Having validated our question set, we now have a solid foundation for systematic RAG evaluation. But generating good questions is just the beginning—the real work lies in understanding how and why our system fails.

The next phase follows a rigorous methodology adapted from Grounded Theory in qualitative research:

1. Trace Collection We'll run our RAG system on all 100 questions and collect complete "traces"—the full sequence of retrieval, reasoning, and response generation for each query. This gives us the raw material to understand system behavior.

2. Open Coding Rather than starting with predefined error categories, we'll read through traces and make detailed notes about anything that seems problematic—hallucinations, irrelevant retrievals, inappropriate tone, missing context. This "open coding" process from grounded theory captures the full spectrum of how our system actually fails.

3. Axial Coding We'll then cluster similar failure observations into coherent, non-overlapping failure modes through "axial coding"—another grounded theory technique.
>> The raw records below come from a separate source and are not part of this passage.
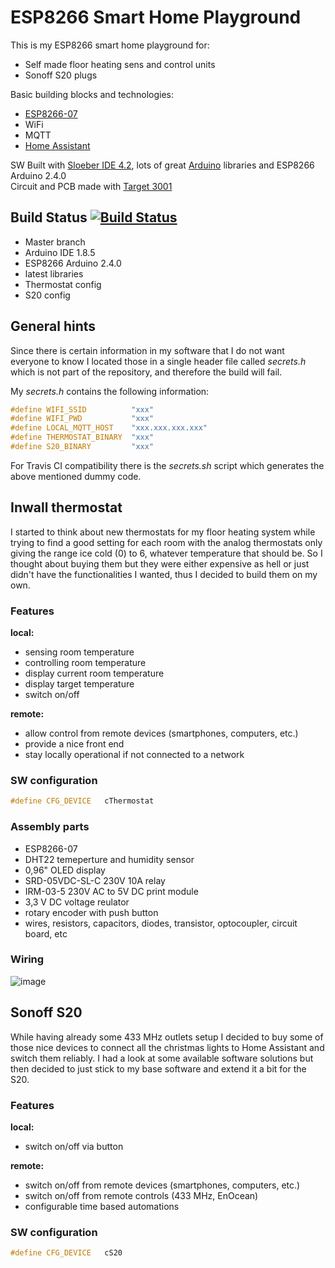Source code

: # ESP8266 Smart Home Playground

This is my ESP8266 smart home playground for:  
* Self made floor heating sens and control units
* Sonoff S20 plugs

Basic building blocks and technologies:
* [ESP8266-07](https://www.espressif.com/)
* WiFi 
* MQTT
* [Home Assistant](https://home-assistant.io/)

SW Built with [Sloeber IDE 4.2](http://eclipse.baeyens.it/), lots of great [Arduino](https://www.arduino.cc) libraries and ESP8266 Arduino 2.4.0  
Circuit and PCB made with [Target 3001](https://ibfriedrich.com/de/index.html)

## Build Status [![Build Status](https://travis-ci.org/eXtatic-GitHub/ESP8266-Smart-Home.svg?branch=master)](https://travis-ci.org/eXtatic-GitHub/ESP8266-Smart-Home)
* Master branch
* Arduino IDE 1.8.5
* ESP8266 Arduino 2.4.0
* latest libraries
* Thermostat config
* S20 config

## General hints
Since there is certain information in my software that I do not want everyone to know I located those in a single header file called *secrets.h* which is not part of the repository, and therefore the build will fail.

My *secrets.h* contains the following information:
```c++
#define WIFI_SSID          "xxx"
#define WIFI_PWD           "xxx"
#define LOCAL_MQTT_HOST    "xxx.xxx.xxx.xxx"
#define THERMOSTAT_BINARY  "xxx"
#define S20_BINARY         "xxx"
```

For Travis CI compatibility there is the *secrets.sh* script which generates the above mentioned dummy code.


## Inwall thermostat
I started to think about new thermostats for my floor heating system while trying to find a good setting for each room with the analog thermostats only giving the range ice cold (0) to 6, whatever temperature that should be.
So I thought about buying them but they were either expensive as hell or just didn't have the functionalities I wanted, thus I decided to build them on my own.

### Features

**local:**
* sensing room temperature
* controlling room temperature
* display current room temperature
* display target temperature
* switch on/off

**remote:**
* allow control from remote devices (smartphones, computers, etc.)
* provide a nice front end
* stay locally operational if not connected to a network

### SW configuration
```c++
#define CFG_DEVICE   cThermostat
```

### Assembly parts
* ESP8266-07
* DHT22 temeperture and humidity sensor
* 0,96" OLED display
* SRD-05VDC-SL-C 230V 10A relay
* IRM-03-5 230V AC to 5V DC print module
* 3,3 V DC voltage reulator
* rotary encoder with push button
* wires, resistors, capacitors, diodes, transistor, optocoupler, circuit board, etc

### Wiring
![image](https://user-images.githubusercontent.com/5675570/35767892-47fde138-08f4-11e8-863e-870828831ac0.png)

## Sonoff S20
While having already some 433 MHz outlets setup I decided to buy some of those nice devices to connect all the christmas lights to Home Assistant and switch them reliably.
I had a look at some available software solutions but then decided to just stick to my base software and extend it a bit for the S20.

### Features

**local:**
* switch on/off via button

**remote:**
* switch on/off from remote devices (smartphones, computers, etc.)
* switch on/off from remote controls (433 MHz, EnOcean)
* configurable time based automations

### SW configuration
```c++
#define CFG_DEVICE   cS20
```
This moves us from scattered observations to a structured taxonomy of what goes wrong and why.

4. Quantification and Prioritization With clear failure modes defined, we can measure their prevalence across our test set and prioritize which issues to tackle first based on frequency and impact.

5. Automated Evaluation Finally, we can train LLM-as-judge evaluators to detect these specific failure modes at scale, enabling continuous monitoring as we iterate on our system.

This systematic approach ensures we're not just measuring generic "helpfulness" but understanding the specific ways our marine radioactivity RAG system falls short of user expectations.